Das AGG unterscheidet zwischen einer unmittelbaren und einer mittelbaren Benachteiligung. Von einer unmittelbaren Benachteiligung ist auszugehen, wenn eine Person eine weniger günstige Behandlung erfährt, als eine andere Person in einer vergleichbaren Lage erfährt, erfahren hat oder erfahren würde. Eine mittelbare Benachteiligung liegt vor, wenn dem Anschein nach neutrale Vorschriften, Kriterien oder Verfahren Personen wegen einer Behinderung gegenüber anderen Personen in besonderer Weise benachteiligen, es sei denn es gibt einen sachlichen Grund dafür.

Das AGG enthält ein arbeitsrechtliches und ein allgemeines zivilrechtliches Benachteiligungsverbot.

I. Das arbeitsrechtliche Benachteiligungsverbot im AGG

In § 7 AGG ist geregelt, dass Beschäftigte nicht wegen einer Behinderung benachteiligt werden dürfen.

1. Wer wird geschützt?

Das Gesetz schützt nicht nur Beschäftigte, sondern auch Bewerberinnen und Bewerber, Auszubildende sowie Menschen, denen auf Grund des SGB IX eine arbeitnehmerähnliche Stellung zukommt. Dies sind zum Beispiel Rehabilitanden und Beschäftigte in den Werkstätten für behinderte Menschen. Für Beamtinnen und Beamte sowie Richterinnen und Richter gilt das Benachteiligungsverbot nach § 24 AGG unter Berücksichtigung ihrer besonderen Rechtsstellung.

2. Wer wird verpflichtet?

Das Benachteiligungsverbot richtet sich gegen den Arbeitgeber bzw. den Dienstherrn. Auch Benachteiligungen unter Kolleginnen und Kollegen sowie durch Dritte, wie z.B. Kundinnen und Kunden des Arbeitgebers sind erfasst.

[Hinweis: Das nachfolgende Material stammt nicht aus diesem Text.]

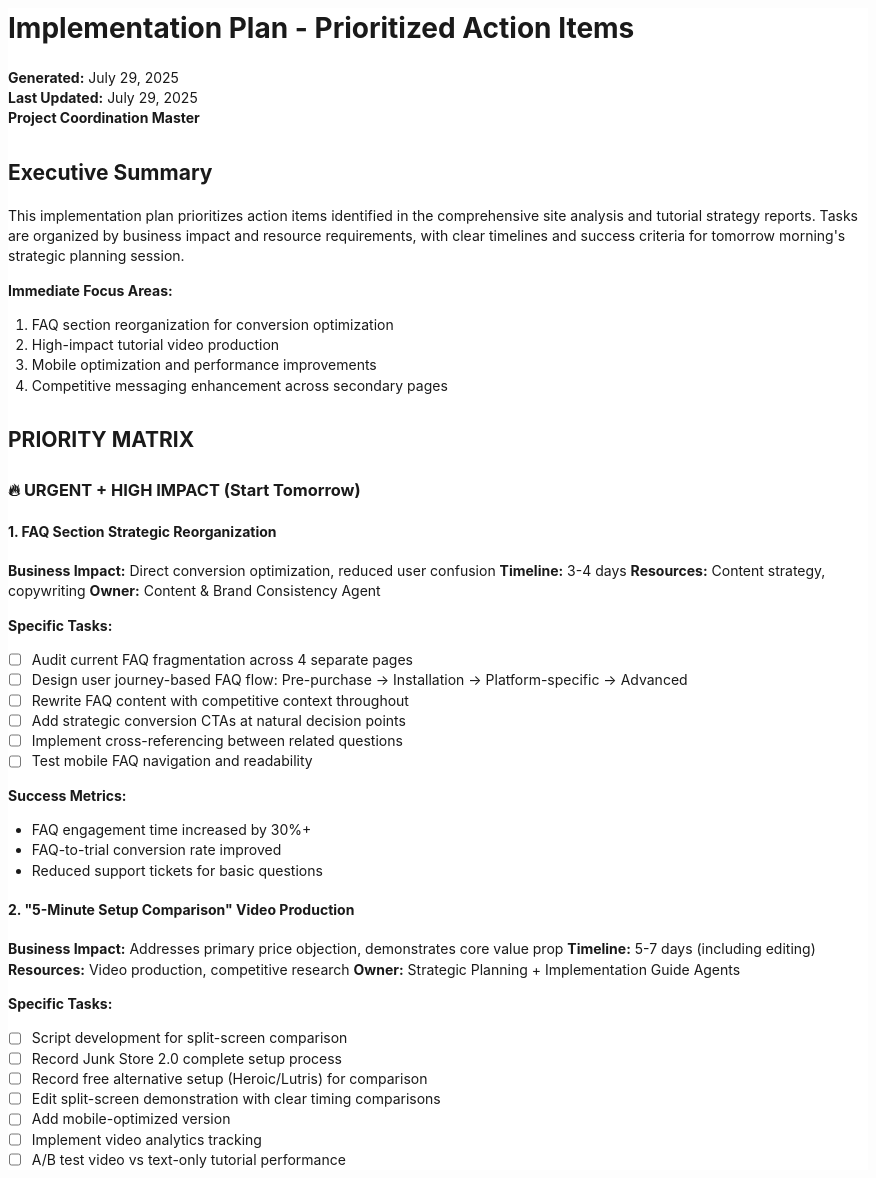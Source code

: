 # Implementation Plan - Prioritized Action Items
**Generated:** July 29, 2025  
**Last Updated:** July 29, 2025  
**Project Coordination Master**

## Executive Summary

This implementation plan prioritizes action items identified in the comprehensive site analysis and tutorial strategy reports. Tasks are organized by business impact and resource requirements, with clear timelines and success criteria for tomorrow morning's strategic planning session.

**Immediate Focus Areas:**
1. FAQ section reorganization for conversion optimization
2. High-impact tutorial video production
3. Mobile optimization and performance improvements
4. Competitive messaging enhancement across secondary pages

## PRIORITY MATRIX

### 🔥 URGENT + HIGH IMPACT (Start Tomorrow)

#### 1. FAQ Section Strategic Reorganization
**Business Impact:** Direct conversion optimization, reduced user confusion
**Timeline:** 3-4 days
**Resources:** Content strategy, copywriting
**Owner:** Content & Brand Consistency Agent

**Specific Tasks:**
- [ ] Audit current FAQ fragmentation across 4 separate pages
- [ ] Design user journey-based FAQ flow: Pre-purchase → Installation → Platform-specific → Advanced
- [ ] Rewrite FAQ content with competitive context throughout
- [ ] Add strategic conversion CTAs at natural decision points
- [ ] Implement cross-referencing between related questions
- [ ] Test mobile FAQ navigation and readability

**Success Metrics:**
- FAQ engagement time increased by 30%+
- FAQ-to-trial conversion rate improved
- Reduced support tickets for basic questions

#### 2. "5-Minute Setup Comparison" Video Production
**Business Impact:** Addresses primary price objection, demonstrates core value prop
**Timeline:** 5-7 days (including editing)
**Resources:** Video production, competitive research
**Owner:** Strategic Planning + Implementation Guide Agents

**Specific Tasks:**
- [ ] Script development for split-screen comparison
- [ ] Record Junk Store 2.0 complete setup process
- [ ] Record free alternative setup (Heroic/Lutris) for comparison
- [ ] Edit split-screen demonstration with clear timing comparisons
- [ ] Add mobile-optimized version
- [ ] Implement video analytics tracking
- [ ] A/B test video vs text-only tutorial performance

3. Welche Rechte stehen zu?

Liegt eine Benachteiligung vor, können Betroffene nach § 13 AGG Beschwerde einlegen. Sie können sich bei den zuständigen Stellen des Betriebes, des Unternehmens oder der Dienststelle beschweren. Die Beschwerde muss geprüft und das Ergebnis dem Betroffenen mitgeteilt werden.
§ 15 AGG sieht einen Anspruch auf Ersatz eines materiellen Schadens vor, wenn eine schuldhafte Pflichtverletzung durch den Arbeitgeber vorliegt. Dieser ist auf Geldleistungen beschränkt. Ein Anspruch auf Einstellung besteht nicht. Gesondert zu betrachten sind immaterielle Schäden. Hierbei handelt es sich z.B. um eine Ehrverletzung. Der oder die Geschädigte kann vom Verursacher eine angemessene Entschädigung in Geld verlangen. Der Anspruch nach § 15 AGG muss innerhalb von zwei Monaten geltend gemacht werden.
Kommt es zum gerichtlichen Verfahren, greift zu Gunsten desjenigen, der eine Benachteiligung geltend macht, eine Beweiserleichterung nach § 22 AGG: Der Betroffene muss nicht beweisen, dass eine Benachteiligung stattgefunden hat. Er muss im Streitfall aber Indizien beweisen, die eine Benachteiligung wegen einer Behinderung vermuten lassen. Dann trägt der Arbeitgeber die Beweislast dafür, dass kein Verstoß gegen die Bestimmungen zum Schutz vor Benachteiligung vorgelegen hat.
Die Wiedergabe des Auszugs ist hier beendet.